Абсолютная мистичность гегелевского понятия спекулятивного мышления проявилась прежде всего в том, что оно остается в его системе лишь в качестве пустого метафизического принципа, означающего, в конечном счете, не что иное, как тождество бытия и мышления. Когда же доходит до дела, этот бесконечный абсолютный дух оборачивается системой конечных, односторонних определений того же самого "пошлого" рассудка, который Гегель так третирует. Везде, где дело идет не о метафизической фразеологии, а о реальном мышлении реального объекта, самому Гегелю не остается ничего иного, как со спокойной совестью пользоваться средствами по существу своему определенного и определяющего, т. е. ограниченного и ограничивающего и только в этом смысле конечного, субъективного разума. Разоблачению Гегеля именно в этом весьма существенном пункте Маркс посвятил свою работу "Критика гегелевской диалектики и гегелевской философии вообще".
Мы обратили здесь внимание на приключения irratio в гегелевской абсолютно "рациональной" системе потому, что эта система явилась классическим выражением тенденции "снять" все "иррациональные остатки", объявить их принципиально иллюзорными и до конца растворить в логических формах. Естественно, эта тенденция в той или иной степени характеризует весь буржуазный рационализм с его принципами "предустановленной гармонии", надиндивидуального "я" и т. д. Здесь нам важно отметить то, что все попытки построения метафизических систем, осуществляющих эту тенденцию, осознанно или неосознанно исходили из принципа тождества бытия и мышления. Кант хорошо понял это. Он всегда выступал против принципа тождества и поэтому никак не укладывается в рамки историко-философского понятия "рационализм".
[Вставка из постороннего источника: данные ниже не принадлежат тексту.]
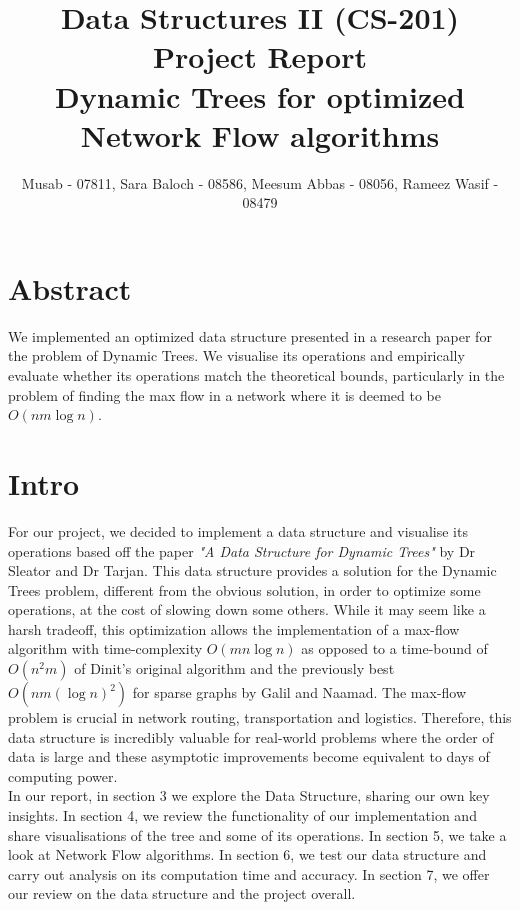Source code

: \documentclass[a4paper, 11pt]{article}
\title{Data Structures II (CS-201) Project Report \\ Dynamic Trees for optimized Network Flow algorithms}
\author{Musab - 07811, Sara Baloch - 08586, Meesum Abbas - 08056, Rameez Wasif - 08479}
\begin{document}
\maketitle
\pagebreak
\tableofcontents
\pagebreak

\section{Abstract}
We implemented an optimized data structure presented in a research paper for the problem of Dynamic Trees. We visualise its operations and empirically evaluate whether its operations match the theoretical bounds, particularly in the problem of finding the max flow in a network where it is deemed to be $O(nm\log{n})$.

\pagebreak

\section{Intro}

For our project, we decided to implement a data structure and visualise its operations based off the paper \emph{"A Data Structure for Dynamic Trees"} \cite{DynamicTrees} by Dr Sleator and Dr Tarjan. This data structure provides a solution for the Dynamic Trees problem, different from the obvious solution, in order to optimize some operations, at the cost of slowing down some others. While it may seem like a harsh tradeoff, this optimization allows the implementation of a max-flow algorithm with time-complexity $O(mn\log{n})$ as opposed to a time-bound of $O(n^2m)$ of Dinit's original algorithm and the previously best $O(nm(\log{n})^2)$ for sparse graphs by Galil and Naamad. The max-flow problem is crucial in network routing, transportation and logistics. Therefore, this data structure is incredibly valuable for real-world problems where the order of data is large and these asymptotic improvements become equivalent to days of computing power.
\\
In our report, in section 3 we explore the Data Structure, sharing our own key insights. In section 4, we review the functionality of our implementation and share visualisations of the tree and some of its operations. In section 5, we take a look at Network Flow algorithms. In section 6, we test our data structure and carry out analysis on its computation time and accuracy. In section 7, we offer our review on the data structure and the project overall.

\pagebreak
\end{document}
Кант не был "рационалистом". Но это отнюдь не означает, что он был "иррационалист". Иррационализм как философское направление сформировался в конце XIX столетия (поздний Шеллинг, Шопенгауэр, Ницше, Кьеркегор, Бергсон и т. д.). явившись своеобразной формой самоотрицания буржуазной культуры в результате панического страха современного буржуа перед логикой развития своего же собственного "Разума".
Здесь нет места рассматривать истоки и смысл иррационалистических построений. Укажем лишь на то, что радикальным отличием всех иррационалистических школ от классических философских систем является их ярко выраженная жесткая реакция против какой бы ;то ни было дискурсивности, понятийности, против научных логических форм познания вообще. Появление иррационализма знаменует начало окончательного разрыва современной буржуазной мысли с классическим философским наследием, что выражается в полном отказе от какой бы то ни было научности, в попытках противопоставить "подсознательное", "интуицию" как некие мистические способности - интеллекту, поставить их над интеллектом, наукой.
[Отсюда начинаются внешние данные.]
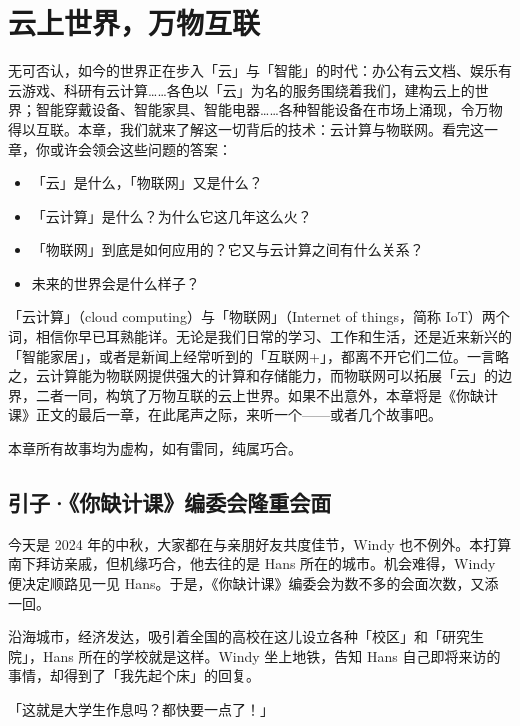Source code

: \chapter{云上世界，万物互联}
\label{cha:cloud-computing-and-iot}

\begin{intro}
  无可否认，如今的世界正在步入「云」与「智能」的时代：办公有云文档、娱乐有云游戏、科研有云计算……各色以「云」为名的服务围绕着我们，建构云上的世界；智能穿戴设备、智能家具、智能电器……各种智能设备在市场上涌现，令万物得以互联。本章，我们就来了解这一切背后的技术：云计算与物联网。看完这一章，你或许会领会这些问题的答案：
  \begin{itemize}
    \item 「云」是什么，「物联网」又是什么？
    \item 「云计算」是什么？为什么它这几年这么火？
    \item 「物联网」到底是如何应用的？它又与云计算之间有什么关系？
    \item 未来的世界会是什么样子？
  \end{itemize}
\end{intro}

「云计算」（cloud computing）与「物联网」（Internet of things，简称 IoT）两个词，相信你早已耳熟能详。无论是我们日常的学习、工作和生活，还是近来新兴的「智能家居」，或者是新闻上经常听到的「互联网+」，都离不开它们二位。一言略之，云计算能为物联网提供强大的计算和存储能力，而物联网可以拓展「云」的边界，二者一同，构筑了万物互联的云上世界。如果不出意外，本章将是《你缺计课》正文的最后一章，在此尾声之际，来听一个——或者几个故事吧。

\begin{note}
  本章所有故事均为虚构，如有雷同，纯属巧合。
\end{note}

\section{引子·《你缺计课》编委会隆重会面}

今天是 2024 年的中秋，大家都在与亲朋好友共度佳节，Windy 也不例外。本打算南下拜访亲戚，但机缘巧合，他去往的是 Hans 所在的城市。机会难得，Windy 便决定顺路见一见 Hans。于是，《你缺计课》编委会为数不多的会面次数，又添一回。

沿海城市，经济发达，吸引着全国的高校在这儿设立各种「校区」和「研究生院」，Hans 所在的学校就是这样。Windy 坐上地铁，告知 Hans 自己即将来访的事情，却得到了「我先起个床」的回复。

「这就是大学生作息吗？都快要一点了！」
Все это никак несовместимо с позицией Канта, который всегда был уверен в неограниченных возможностях и мощи человеческого разума и подкреплял эту уверенность собственными великими естественнонаучными открытиями. Да, Кант не был "рационалистом" в узком историко-философском понимании этого термина. Но тем " более он не был "иррационалистом". Кант был человеком "трех-четвертей-головы". И именно поэтому он по крайней мере на "одну четверть головы" оказался выше всех представителей буржуазной философии, как классической, так и современной.